Answers on the WWF vs BizTalk question

Published Fri, Sep 16 2005 8:48 AM

I questioned whether you would want to invest in BizTalk orchestrations if WWF is already around. Darren Jefford perfectly describes the fundamental differences between WWF and BizTalk. I think the two biggest arguments are that BizTalk acts as a reliable, scalable host to orchestrations and automatically persists the state while in WWF you need do both things yourself.

This proves that BizTalk has added value, even in the orchestration space. I still see situations in which the choice is tougher, but the majority of the orchestrations I build today, would probably be done in BTS anyway, even with WWF around. Which doesn't make WWF useless in any way. I can imagine applications that become very flexible because their abilities are exposed as WWF activities and tied together through WWF Workflows. That is very powerful stuff.

Comments

# Erwyn van der Meer said on Friday, September 16, 2005 5:45 AM

According to the demoes I saw, WWF supports persisting long-running workflows to a store. It is much more flexible than BizTalk because you can plugin any store. A SQL provider is in the framework. This is called activation and passivation of workflows.
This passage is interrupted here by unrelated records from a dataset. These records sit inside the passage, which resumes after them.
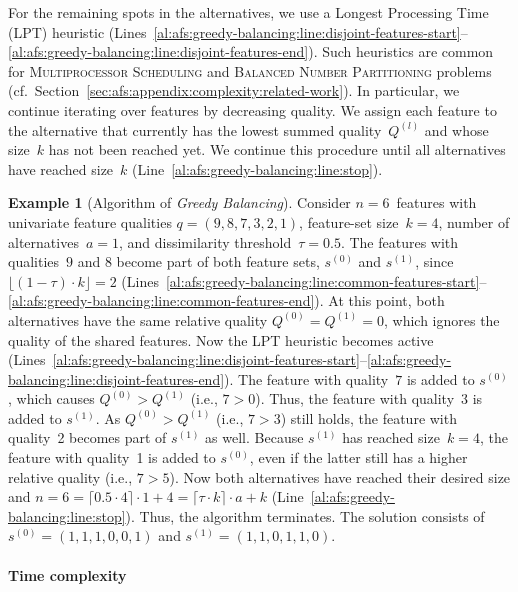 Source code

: \documentclass{article}
\theoremstyle{definition}
\newtheorem{example}{Example}
\begin{document}
For the remaining spots in the alternatives, we use a Longest Processing Time (LPT) heuristic (Lines~\ref{al:afs:greedy-balancing:line:disjoint-features-start}--\ref{al:afs:greedy-balancing:line:disjoint-features-end}).
Such heuristics are common for \textsc{Multiprocessor Scheduling} and \textsc{Balanced Number Partitioning} problems~\cite{babel1998thek, chen20023partitioning, lawrinenko2018reduction} (cf.~Section~\ref{sec:afs:appendix:complexity:related-work}).
In particular, we continue iterating over features by decreasing quality.
We assign each feature to the alternative that currently has the lowest summed quality~$Q^{(l)}$ and whose size~$k$ has not been reached yet.
We continue this procedure until all alternatives have reached size~$k$ (Line~\ref{al:afs:greedy-balancing:line:stop}).
%
\begin{example}[Algorithm of \emph{Greedy Balancing}]
	Consider $n=6$~features with univariate feature qualities $q = (9,8,7,3,2,1)$, feature-set size~$k=4$, number of alternatives~$a=1$, and dissimilarity threshold~$\tau = 0.5$.
	The features with qualities~$9$ and $8$ become part of both feature sets, $s^{(0)}$ and $s^{(1)}$, since $\lfloor (1 - \tau) \cdot k \rfloor = 2$ (Lines~\ref{al:afs:greedy-balancing:line:common-features-start}--\ref{al:afs:greedy-balancing:line:common-features-end}).
	At this point, both alternatives have the same relative quality $Q^{(0)} = Q^{(1)} = 0$, which ignores the quality of the shared features.
	Now the LPT heuristic becomes active (Lines~\ref{al:afs:greedy-balancing:line:disjoint-features-start}--\ref{al:afs:greedy-balancing:line:disjoint-features-end}).
	The feature with quality~$7$ is added to $s^{(0)}$, which causes $Q^{(0)} > Q^{(1)}$ (i.e., $7 > 0$).
	Thus, the feature with quality~3 is added to $s^{(1)}$.
	As $Q^{(0)} > Q^{(1)}$ (i.e., $7 > 3$) still holds, the feature with quality~2 becomes part of $s^{(1)}$ as well.
	Because $s^{(1)}$ has reached size~$k = 4$, the feature with quality~1 is added to $s^{(0)}$, even if the latter still has a higher relative quality (i.e., $7 > 5$).
	Now both alternatives have reached their desired size and $n = 6 = \lceil 0.5 \cdot 4 \rceil \cdot 1 + 4 = \lceil \tau \cdot k \rceil \cdot a + k$ (Line~\ref{al:afs:greedy-balancing:line:stop}).
	Thus, the algorithm terminates.
	The solution consists of $s^{(0)} = (1,1,1,0,0,1)$ and $s^{(1)} = (1,1,0,1,1,0)$.
	\label{ex:afs:greedy-balancing:algorithm}
\end{example}

\paragraph{Time complexity}
\end{document}
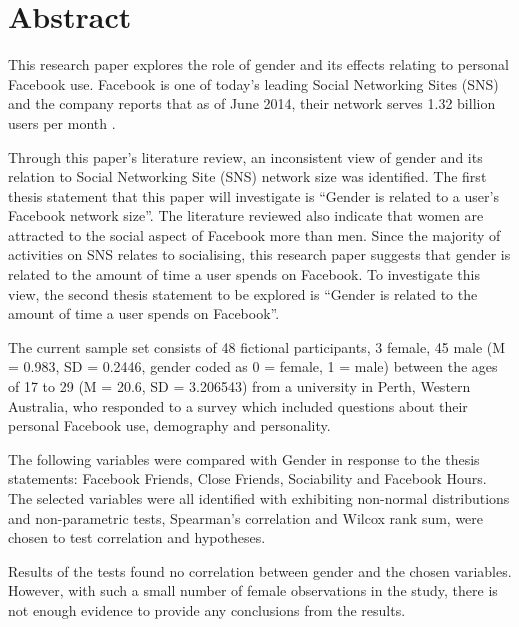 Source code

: \section{Abstract}

This research paper explores the role of gender and its effects relating to personal Facebook use. Facebook is one of today's leading Social Networking Sites (SNS) and the company reports that as of June 2014, their network serves 1.32 billion users per month \citep{Facebook2014}.

Through this paper's literature review, an inconsistent view of gender and its relation to Social Networking Site (SNS) network size was identified. The first thesis statement that this paper will investigate is ``Gender is related to a user's Facebook network size''. The literature reviewed also indicate that women are attracted to the social aspect of Facebook more than men. Since the majority of activities on SNS relates to socialising, this research paper suggests that gender is related to the amount of time a user spends on Facebook. To investigate this view, the second thesis statement to be explored is ``Gender is related to the amount of time a user spends on Facebook''.

The current sample set consists of 48 fictional participants, 3 female, 45 male (M = 0.983, SD = 0.2446, gender coded as 0 = female, 1 = male) between the ages of 17 to 29 (M = 20.6, SD = 3.206543) from a university in Perth, Western Australia, who responded to a survey which included questions about their personal Facebook use, demography and personality.

The following variables were compared with Gender in response to the thesis statements: Facebook Friends, Close Friends, Sociability and Facebook Hours. The selected variables were all identified with exhibiting non-normal distributions and non-parametric tests, Spearman's correlation and Wilcox rank sum, were chosen to test correlation and hypotheses.

Results of the tests found no correlation between gender and the chosen variables. However, with such a small number of female observations in the study, there is not enough evidence to provide any conclusions from the results. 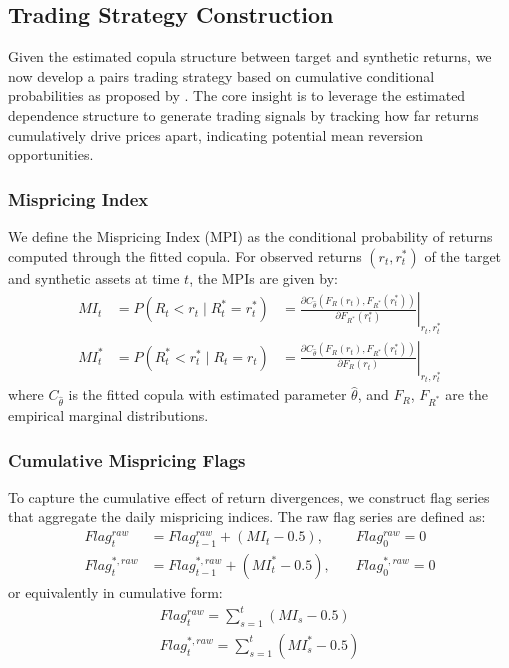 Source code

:\subsection{Trading Strategy Construction}

Given the estimated copula structure between target and synthetic returns, we now develop a pairs trading strategy based on cumulative conditional probabilities as proposed by \cite{xie2016}. The core insight is to leverage the estimated dependence structure to generate trading signals by tracking how far returns cumulatively drive prices apart, indicating potential mean reversion opportunities.

\subsubsection{Mispricing Index}

We define the Mispricing Index (MPI) as the conditional probability of returns computed through the fitted copula. For observed returns $(r_t, r_t^*)$ of the target and synthetic assets at time $t$, the MPIs are given by:
%
\begin{equation*}
\begin{array}{lll}
MI_t &= P(R_t < r_t \mid R_t^* = r_t^*) &= \left.\frac{\partial C_{\hat{\theta}}(F_R(r_t), F_{R^*}(r_t^*))}{\partial F_{R^*}(r_t^*)}\right|_{r_t,r_t^*}
\\[1em]
MI_t^* &= P(R_t^* < r_t^* \mid R_t = r_t) &= \left.\frac{\partial C_{\hat{\theta}}(F_R(r_t), F_{R^*}(r_t^*))}{\partial F_R(r_t)}\right|_{r_t,r_t^*}
\end{array}
\end{equation*}
%
where $C_{\hat{\theta}}$ is the fitted copula with estimated parameter $\hat{\theta}$, and $F_R$, $F_{R^*}$ are the empirical marginal distributions.

\subsubsection{Cumulative Mispricing Flags}

To capture the cumulative effect of return divergences, we construct flag series that aggregate the daily mispricing indices. The raw flag series are defined as:
%
\begin{equation*}
\begin{array}{lll}
Flag_t^{raw} &= Flag_{t-1}^{raw} + (MI_t - 0.5), &\quad Flag_0^{raw} = 0
\\[0.5em]
Flag_t^{*,raw} &= Flag_{t-1}^{*,raw} + (MI_t^* - 0.5), &\quad Flag_0^{*,raw} = 0
\end{array}
\end{equation*}
%
or equivalently in cumulative form:
%
\begin{equation*}
\begin{array}{ll}
Flag_t^{raw} = \sum_{s=1}^t (MI_s - 0.5)
\\[0.5em]
Flag_t^{*,raw} = \sum_{s=1}^t (MI_s^* - 0.5)
\end{array}
\end{equation*}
# Siddhartha Roy said on Sunday, September 18, 2005 2:39 PM

WWF is an API framework. Its a logical step forward to allow users \ ISVs to take WWF and do rehostable self contained workflow in applications. BizTalk will remain a server and provide all the benefits of a server. Future versions will build on WWF and be far richer. Usage scenarios are different.
BizTalk provides a robust service container with reliability, scale-up/out, admin, deployment, operational / business monitoring, tracing, persistence, perf and stress characteristic of enterprise servers. It should be obvious that building all of that is non-trivial and would be needed to be duplicated everytime if you wanted to use WWF where BizTalk is more appropriate.